*WORK ORDER*:
For the entries below, state how many lines contain the word "quad" and add nothing else.

Source texts of formatted documents:
:::

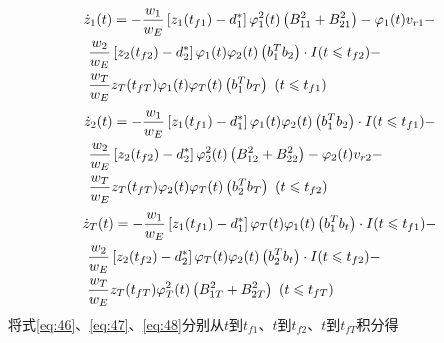 \begin{equation}
\label{eq:46}
\begin{gathered}
  {{\dot z}_1}(t) =  - \frac{{{w_1}}}{{{w_E}}}\left[ {{z_1}({t_{f1}}) - d_1^*} \right]\varphi _1^2(t)\left( {B_{11}^2 + B_{21}^2} \right) - {\varphi _1}(t){v_{r1}} -  \hfill \\
  {\text{          }}\frac{{{w_2}}}{{{w_E}}}\left[ {{z_2}({t_{f2}}) - d_2^*} \right]{\varphi _1}(t){\varphi _2}(t)\left( {b_1^T{b_2}} \right) \cdot I(t \leqslant {t_{f2}}) - \quad  \hfill \\
  {\text{          }}\frac{{{w_T}}}{{{w_E}}}{z_T}({t_{fT}}){\varphi _1}(t){\varphi _T}(t)\left( {b_1^T{b_T}} \right){\text{   }}(t \leqslant {t_{f1}}) \hfill \\ 
\end{gathered}
\end{equation}
\begin{equation}
\label{eq:47}
\begin{gathered}
  {{\dot z}_2}(t) =  - \frac{{{w_1}}}{{{w_E}}}\left[ {{z_1}({t_{f1}}) - d_1^*} \right]{\varphi _1}(t){\varphi _2}(t)\left( {b_1^T{b_2}} \right) \cdot I(t \leqslant {t_{f1}}) -  \hfill \\
  {\text{          }}\frac{{{w_2}}}{{{w_E}}}\left[ {{z_2}({t_{f2}}) - d_2^*} \right]\varphi _2^2(t)\left( {B_{12}^2 + B_{22}^2} \right) - {\varphi _2}(t){v_{r2}} -  \hfill \\
  {\text{          }}\frac{{{w_T}}}{{{w_E}}}{z_T}({t_{fT}}){\varphi _2}(t){\varphi _T}(t)\left( {b_2^T{b_T}} \right){\text{   }}(t \leqslant {t_{f2}}) \hfill \\ 
\end{gathered}
\end{equation}
\begin{equation}
\label{eq:48}
\begin{gathered}
  {{\dot z}_T}(t) =  - \frac{{{w_1}}}{{{w_E}}}\left[ {{z_1}({t_{f1}}) - d_1^*} \right]{\varphi _T}(t){\varphi _1}(t)\left( {b_1^T{b_t}} \right) \cdot I(t \leqslant {t_{f1}}) -  \hfill \\
  {\text{          }}\frac{{{w_2}}}{{{w_E}}}\left[ {{z_2}({t_{f2}}) - d_2^*} \right]{\varphi _T}(t){\varphi _2}(t)\left( {b_2^T{b_t}} \right) \cdot I(t \leqslant {t_{f2}}) - \quad  \hfill \\
  {\text{          }}\frac{{{w_T}}}{{{w_E}}}{z_T}({t_{fT}})\varphi _T^2(t)\left( {B_{1T}^2 + B_{2T}^2} \right){\text{   }}(t \leqslant {t_{fT}}) \hfill \\ 
\end{gathered}
\end{equation}
将式\eqref{eq:46}、\eqref{eq:47}、\eqref{eq:48}分别从$t$到${t_{f1}}$、$t$到${t_{f2}}$、$t$到${t_{fT}}$积分得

:::

*WRITTEN RESPONSE*:
2